The expected answer comprises all lines from the entries that contain the string "Transformed".
Source information section start
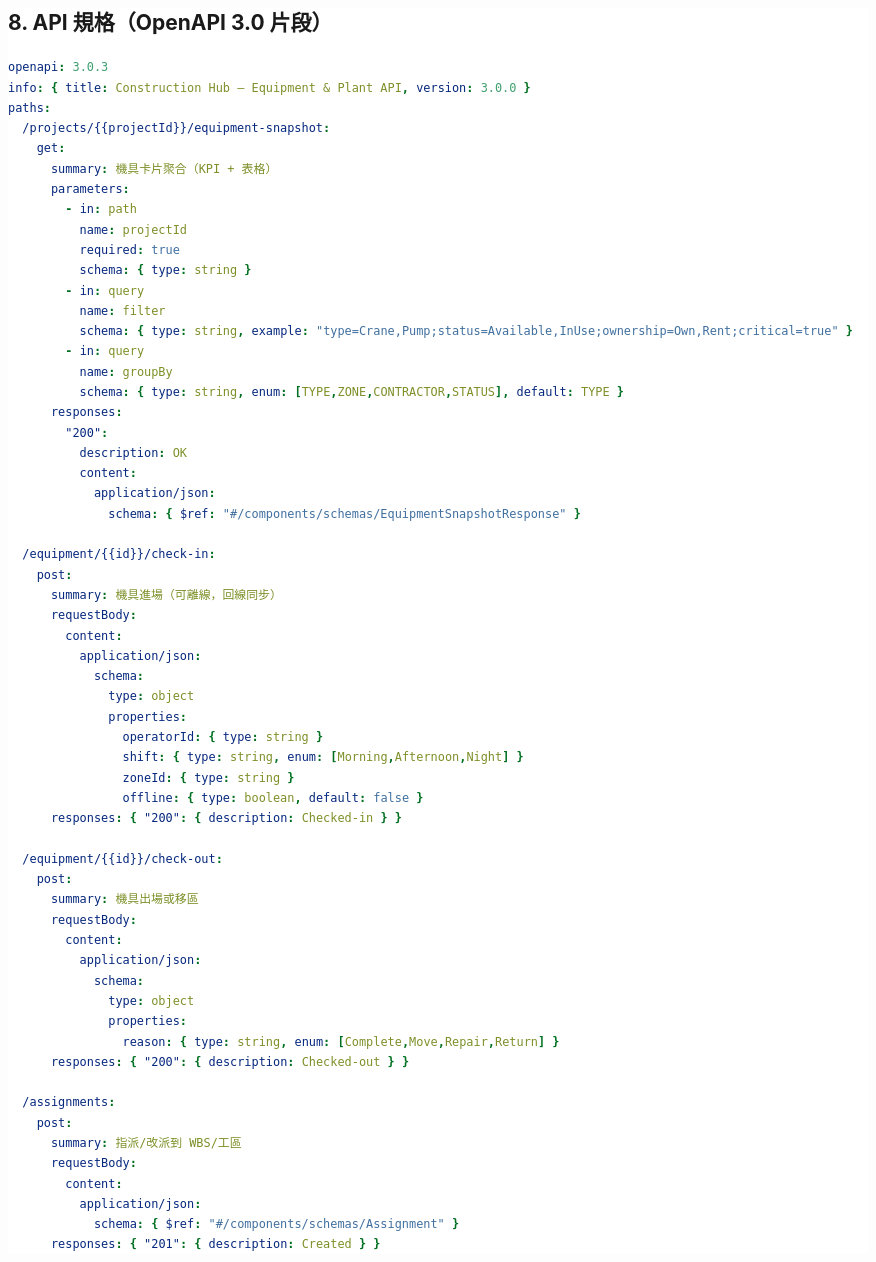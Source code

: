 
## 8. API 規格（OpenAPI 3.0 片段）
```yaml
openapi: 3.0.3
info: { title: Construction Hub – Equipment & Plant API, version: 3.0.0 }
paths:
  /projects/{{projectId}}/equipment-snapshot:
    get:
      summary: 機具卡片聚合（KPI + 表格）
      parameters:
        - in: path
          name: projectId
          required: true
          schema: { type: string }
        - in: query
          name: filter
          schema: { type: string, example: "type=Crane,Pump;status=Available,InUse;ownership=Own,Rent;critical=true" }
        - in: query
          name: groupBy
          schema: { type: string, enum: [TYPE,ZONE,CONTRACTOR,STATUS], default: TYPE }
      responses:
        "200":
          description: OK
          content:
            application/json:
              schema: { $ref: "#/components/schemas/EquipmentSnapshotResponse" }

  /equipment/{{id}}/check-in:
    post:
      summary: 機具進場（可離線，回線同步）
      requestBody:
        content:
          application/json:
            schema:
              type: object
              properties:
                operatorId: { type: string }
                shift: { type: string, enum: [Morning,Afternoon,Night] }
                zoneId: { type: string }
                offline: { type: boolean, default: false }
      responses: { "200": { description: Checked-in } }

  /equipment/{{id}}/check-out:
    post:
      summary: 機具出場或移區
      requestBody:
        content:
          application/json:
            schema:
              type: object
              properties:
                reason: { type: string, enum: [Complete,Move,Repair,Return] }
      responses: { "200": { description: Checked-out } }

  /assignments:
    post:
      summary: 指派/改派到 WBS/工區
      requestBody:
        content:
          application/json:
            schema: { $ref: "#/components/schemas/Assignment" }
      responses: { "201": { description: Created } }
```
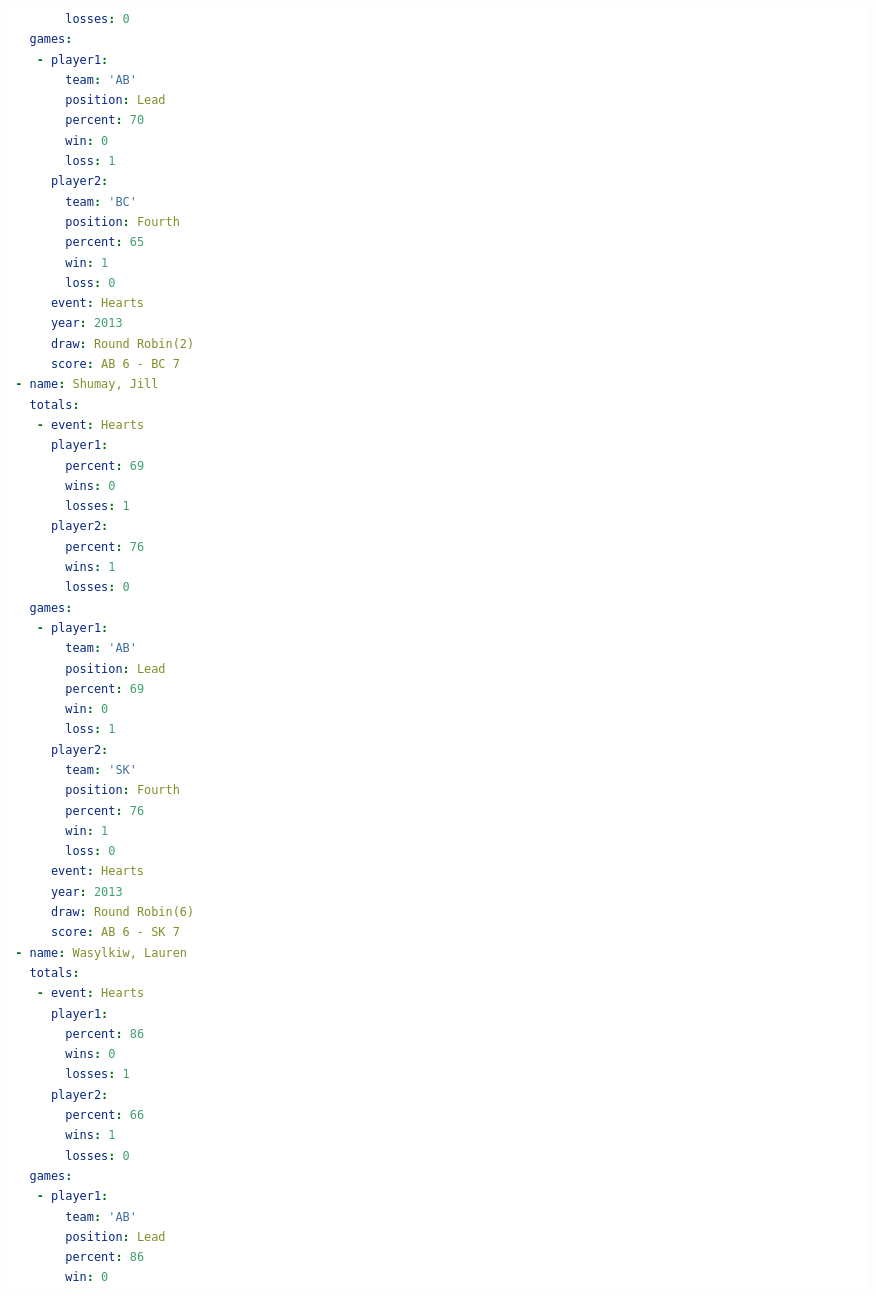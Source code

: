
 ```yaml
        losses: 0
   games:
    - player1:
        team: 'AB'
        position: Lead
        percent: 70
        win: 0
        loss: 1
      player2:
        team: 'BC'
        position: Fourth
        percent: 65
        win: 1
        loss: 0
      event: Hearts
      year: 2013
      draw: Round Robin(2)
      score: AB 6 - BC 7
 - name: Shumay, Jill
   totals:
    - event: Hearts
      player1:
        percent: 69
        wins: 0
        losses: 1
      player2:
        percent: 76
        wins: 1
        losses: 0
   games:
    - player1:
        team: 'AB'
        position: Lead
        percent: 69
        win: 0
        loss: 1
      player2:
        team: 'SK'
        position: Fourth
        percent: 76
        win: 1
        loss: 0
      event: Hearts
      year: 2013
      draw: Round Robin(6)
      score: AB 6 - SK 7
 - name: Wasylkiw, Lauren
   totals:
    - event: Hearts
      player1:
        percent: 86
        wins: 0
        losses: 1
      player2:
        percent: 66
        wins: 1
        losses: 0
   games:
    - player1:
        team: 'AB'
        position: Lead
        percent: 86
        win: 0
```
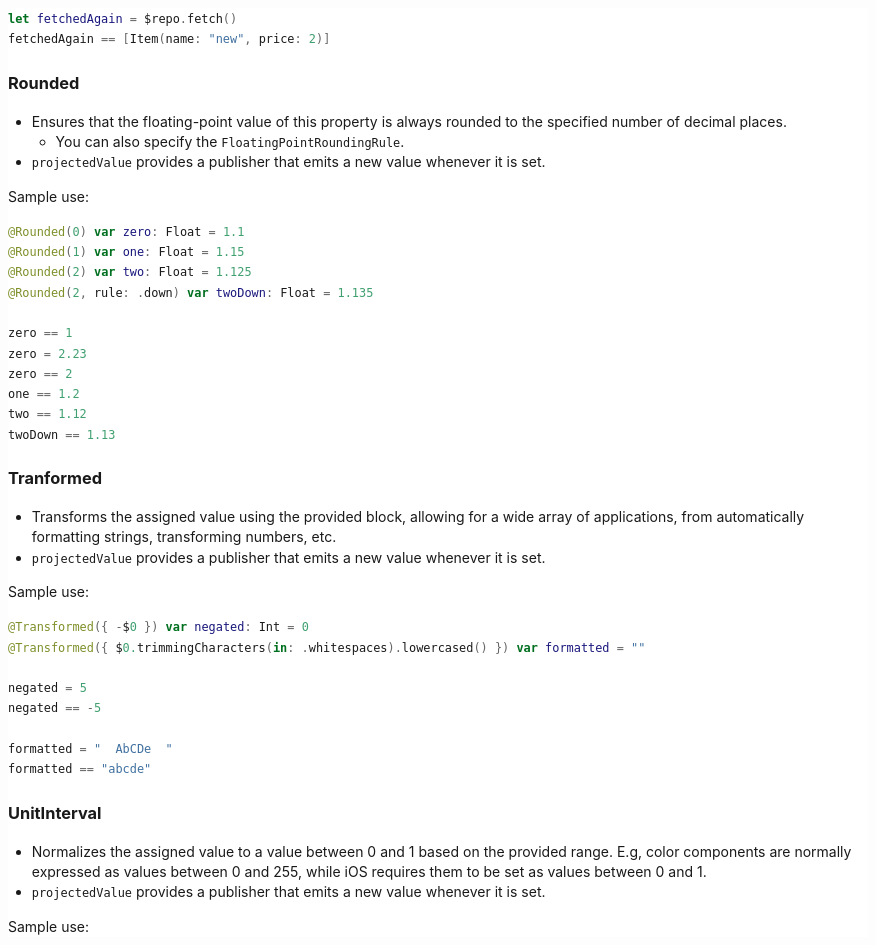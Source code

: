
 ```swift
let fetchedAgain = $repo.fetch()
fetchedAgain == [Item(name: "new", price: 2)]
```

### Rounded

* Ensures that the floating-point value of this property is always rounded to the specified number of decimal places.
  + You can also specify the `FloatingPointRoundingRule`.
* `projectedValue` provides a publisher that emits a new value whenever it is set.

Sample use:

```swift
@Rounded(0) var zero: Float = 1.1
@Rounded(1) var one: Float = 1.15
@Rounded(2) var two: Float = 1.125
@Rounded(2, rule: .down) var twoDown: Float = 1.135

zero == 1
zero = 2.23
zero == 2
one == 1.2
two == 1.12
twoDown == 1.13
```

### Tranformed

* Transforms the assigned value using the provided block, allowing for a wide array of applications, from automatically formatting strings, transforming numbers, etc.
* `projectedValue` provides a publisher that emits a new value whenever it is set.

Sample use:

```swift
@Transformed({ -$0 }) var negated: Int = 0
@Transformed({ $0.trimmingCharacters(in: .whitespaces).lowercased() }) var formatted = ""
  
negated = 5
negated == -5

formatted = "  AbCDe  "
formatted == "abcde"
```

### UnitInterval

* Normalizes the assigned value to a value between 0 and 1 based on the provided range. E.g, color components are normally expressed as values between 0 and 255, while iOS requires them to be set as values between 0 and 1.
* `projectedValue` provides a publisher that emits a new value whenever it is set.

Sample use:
Source information section end
Result:
@Transformed({ -$0 }) var negated: Int = 0
@Transformed({ $0.trimmingCharacters(in: .whitespaces).lowercased() }) var formatted = ""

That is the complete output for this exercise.